(Beginning of Provided records)

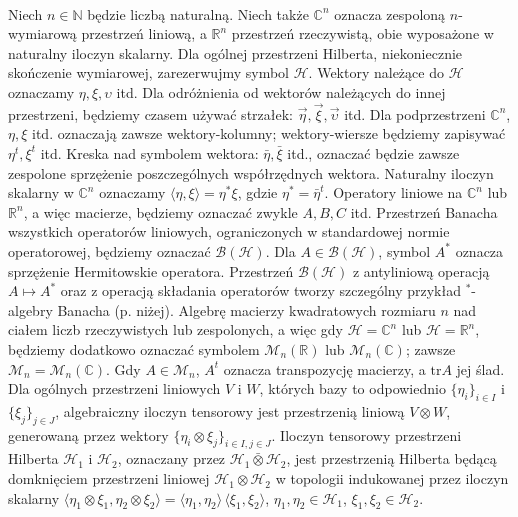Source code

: \paragraph{}
Niech $n \in \mathbb{N}$ będzie liczbą naturalną.
Niech także $\mathbb{C}^{n}$ oznacza zespoloną $n$-wymiarową przestrzeń liniową,
a $\mathbb{R}^{n}$ przestrzeń rzeczywistą,
obie wyposażone w naturalny iloczyn skalarny.
Dla ogólnej przestrzeni Hilberta,
niekoniecznie skończenie wymiarowej,
zarezerwujmy symbol $\mathcal{H}$.
Wektory należące do $\mathcal{H}$ oznaczamy
$\eta, \xi, \upsilon$ itd.
Dla odróżnienia od wektorów należących do innej przestrzeni,
będziemy czasem używać strzałek: $\vec{\eta}, \vec{\xi}, \vec{\upsilon}$ itd.
Dla podprzestrzeni $\mathbb{C}^{n}$,
$\eta, \xi$ itd. oznaczają zawsze wektory-kolumny;
wektory-wiersze będziemy zapisywać
$\eta^{t}, \xi^{t}$ itd.
Kreska nad symbolem wektora: $\bar{\eta}, \bar{\xi}$ itd.,
oznaczać będzie zawsze zespolone sprzężenie poszczególnych współrzędnych wektora.
Naturalny iloczyn skalarny w $\mathbb{C}^{n}$ oznaczamy
$\langle \eta , \xi \rangle = \eta^{*} \xi$,
gdzie $\eta^{*} = \bar{\eta}^{t}$.
Operatory liniowe na $\mathbb{C}^{n}$ lub $\mathbb{R}^{n}$,
a więc macierze,
będziemy oznaczać zwykle $A, B, C$ itd.
Przestrzeń Banacha wszystkich operatorów liniowych,
ograniczonych w standardowej normie operatorowej,
będziemy oznaczać $\mathcal{B}(\mathcal{H})$.
Dla $A \in \mathcal{B}(\mathcal{H})$,
symbol $A^{*}$ oznacza sprzężenie Hermitowskie operatora.
Przestrzeń $\mathcal{B}(\mathcal{H})$ z antyliniową operacją
$A \mapsto A^{*}$ oraz z operacją składania operatorów
tworzy szczególny przykład \mbox{$^{*}$-algebry} Banacha (p. niżej).
Algebrę macierzy kwadratowych rozmiaru $n$ nad ciałem liczb
rzeczywistych lub zespolonych,
a więc gdy $\mathcal{H} = \mathbb{C}^{n}$ lub
$\mathcal{H} = \mathbb{R}^{n}$,
będziemy dodatkowo oznaczać symbolem $\mathcal{M}_{n}(\mathbb{R})$ lub
$\mathcal{M}_{n}(\mathbb{C})$;
zawsze $\mathcal{M}_{n} = \mathcal{M}_{n}(\mathbb{C})$.
Gdy $A \in \mathcal{M}_{n}$,
$A^{t}$ oznacza transpozycję macierzy,
a $\text{tr} A$ jej ślad.
Dla ogólnych przestrzeni liniowych $V$ i $W$,
których bazy to odpowiednio
$\{ \eta_{i} \}_{i \in I}$ i
$\{ \xi_{j} \}_{j \in J}$,
algebraiczny iloczyn tensorowy
jest przestrzenią liniową $V \! \otimes \! W$, generowaną przez wektory
$\{\eta_{i} \otimes \xi_{j}\}_{i\in I, j \in J}$.
Iloczyn tensorowy przestrzeni Hilberta $\mathcal{H}_{1}$ i $\mathcal{H}_{2}$,
oznaczany przez $\mathcal{H}_{1} \bar{\otimes} \mathcal{H}_{2}$,
jest przestrzenią Hilberta będącą domknięciem przestrzeni liniowej
$\mathcal{H}_{1} \! \otimes \! \mathcal{H}_{2}$ w topologii indukowanej
przez iloczyn skalarny
$\langle \eta_{1} \otimes \xi_{1}, \eta_{2} \otimes \xi_{2} \rangle =
\langle \eta_{1} , \eta_{2} \rangle \, \langle \xi_{1}, \xi_{2} \rangle$,
$\eta_{1}, \eta_{2} \in \mathcal{H}_{1}$,
$\xi_{1}, \xi_{2} \in \mathcal{H}_{2}$.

(End of Provided records)

### The problem:
Gather each line from the entries above that includes the word "operacją".

### Exercise response:
Przestrzeń $\mathcal{B}(\mathcal{H})$ z antyliniową operacją
$A \mapsto A^{*}$ oraz z operacją składania operatorów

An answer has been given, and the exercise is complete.